[Opening PROVIDED MATERIAL section]

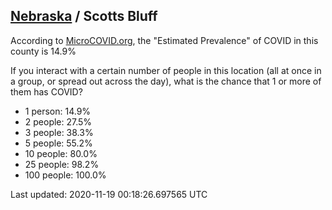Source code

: 
## [Nebraska](/united-states/nebraska) / Scotts Bluff

According to [MicroCOVID.org](http://microcovid.org),
the "Estimated Prevalence" of COVID in this county is 14.9%

If you interact with a certain number of people in this location
(all at once in a group, or spread out across the day), what is the chance that
1 or more of them has COVID?

- 1 person: 14.9%
- 2 people: 27.5%
- 3 people: 38.3%
- 5 people: 55.2%
- 10 people: 80.0%
- 25 people: 98.2%
- 100 people: 100.0%

Last updated: 2020-11-19 00:18:26.697565 UTC
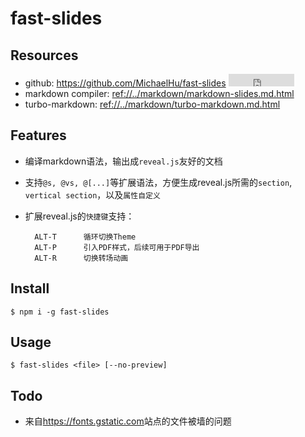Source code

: # fast-slides

## Resources

* github: <https://github.com/MichaelHu/fast-slides> <iframe src="http://258i.com/gbtn.html?user=MichaelHu&repo=fast-slides&type=star&count=true" frameborder="0" scrolling="0" width="105px" height="20px"></iframe>
* markdown compiler: <ref://../markdown/markdown-slides.md.html>
* turbo-markdown: <ref://../markdown/turbo-markdown.md.html>


## Features

* 编译markdown语法，输出成`reveal.js`友好的文档
* 支持`@s, @vs, @[...]`等扩展语法，方便生成reveal.js所需的`section`, `vertical section`，以及`属性自定义`
* 扩展reveal.js的`快捷键`支持：

        ALT-T      循环切换Theme
        ALT-P      引入PDF样式，后续可用于PDF导出
        ALT-R      切换转场动画


## Install

    $ npm i -g fast-slides


## Usage

    $ fast-slides <file> [--no-preview]


## Todo

* 来自<https://fonts.gstatic.com>站点的文件被墙的问题


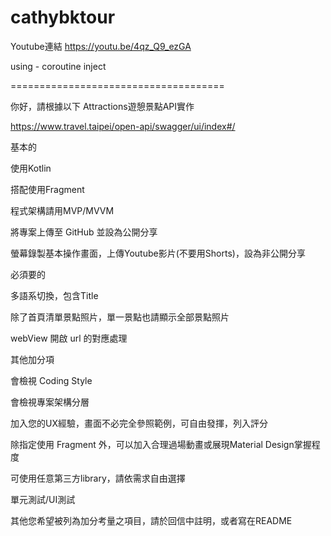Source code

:# cathybktour

Youtube連結
https://youtu.be/4qz_Q9_ezGA

using - 
coroutine
inject

=====================================

你好，請根據以下 Attractions遊憩景點API實作

https://www.travel.taipei/open-api/swagger/ui/index#/


基本的

使用Kotlin

搭配使用Fragment

程式架構請用MVP/MVVM

將專案上傳至 GitHub 並設為公開分享

螢幕錄製基本操作畫面，上傳Youtube影片(不要用Shorts)，設為非公開分享


必須要的

多語系切換，包含Title

除了首頁清單景點照片，單一景點也請顯示全部景點照片

webView 開啟 url 的對應處理

其他加分項

會檢視 Coding Style

會檢視專案架構分層

加入您的UX經驗，畫面不必完全參照範例，可自由發揮，列入評分

除指定使用 Fragment 外，可以加入合理過場動畫或展現Material Design掌握程度

可使用任意第三方library，請依需求自由選擇

單元測試/UI測試

其他您希望被列為加分考量之項目，請於回信中註明，或者寫在README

[Closing PROVIDED MATERIAL section]

**TRY IT**
Restate, word for word, the entries above, dropping any picture.

**EXPECTED ANSWER**
Source code

: 
## [Nebraska](/united-states/nebraska) / Scotts Bluff

According to [MicroCOVID.org](http://microcovid.org),
the "Estimated Prevalence" of COVID in this county is 14.9%

If you interact with a certain number of people in this location
(all at once in a group, or spread out across the day), what is the chance that
1 or more of them has COVID?

- 1 person: 14.9%
- 2 people: 27.5%
- 3 people: 38.3%
- 5 people: 55.2%
- 10 people: 80.0%
- 25 people: 98.2%
- 100 people: 100.0%

Last updated: 2020-11-19 00:18:26.697565 UTC
Source code

: # fast-slides

## Resources

* github: <https://github.com/MichaelHu/fast-slides> <iframe src="http://258i.com/gbtn.html?user=MichaelHu&repo=fast-slides&type=star&count=true" frameborder="0" scrolling="0" width="105px" height="20px"></iframe>
* markdown compiler: <ref://../markdown/markdown-slides.md.html>
* turbo-markdown: <ref://../markdown/turbo-markdown.md.html>


## Features

* 编译markdown语法，输出成`reveal.js`友好的文档
* 支持`@s, @vs, @[...]`等扩展语法，方便生成reveal.js所需的`section`, `vertical section`，以及`属性自定义`
* 扩展reveal.js的`快捷键`支持：

        ALT-T      循环切换Theme
        ALT-P      引入PDF样式，后续可用于PDF导出
        ALT-R      切换转场动画


## Install

    $ npm i -g fast-slides


## Usage

    $ fast-slides <file> [--no-preview]


## Todo

* 来自<https://fonts.gstatic.com>站点的文件被墙的问题


Source code

:# cathybktour

Youtube連結
https://youtu.be/4qz_Q9_ezGA

using - 
coroutine
inject

=====================================

你好，請根據以下 Attractions遊憩景點API實作

https://www.travel.taipei/open-api/swagger/ui/index#/


基本的

使用Kotlin

搭配使用Fragment

程式架構請用MVP/MVVM

將專案上傳至 GitHub 並設為公開分享

螢幕錄製基本操作畫面，上傳Youtube影片(不要用Shorts)，設為非公開分享


必須要的

多語系切換，包含Title

除了首頁清單景點照片，單一景點也請顯示全部景點照片

webView 開啟 url 的對應處理

其他加分項

會檢視 Coding Style

會檢視專案架構分層

加入您的UX經驗，畫面不必完全參照範例，可自由發揮，列入評分

除指定使用 Fragment 外，可以加入合理過場動畫或展現Material Design掌握程度

可使用任意第三方library，請依需求自由選擇

單元測試/UI測試

其他您希望被列為加分考量之項目，請於回信中註明，或者寫在README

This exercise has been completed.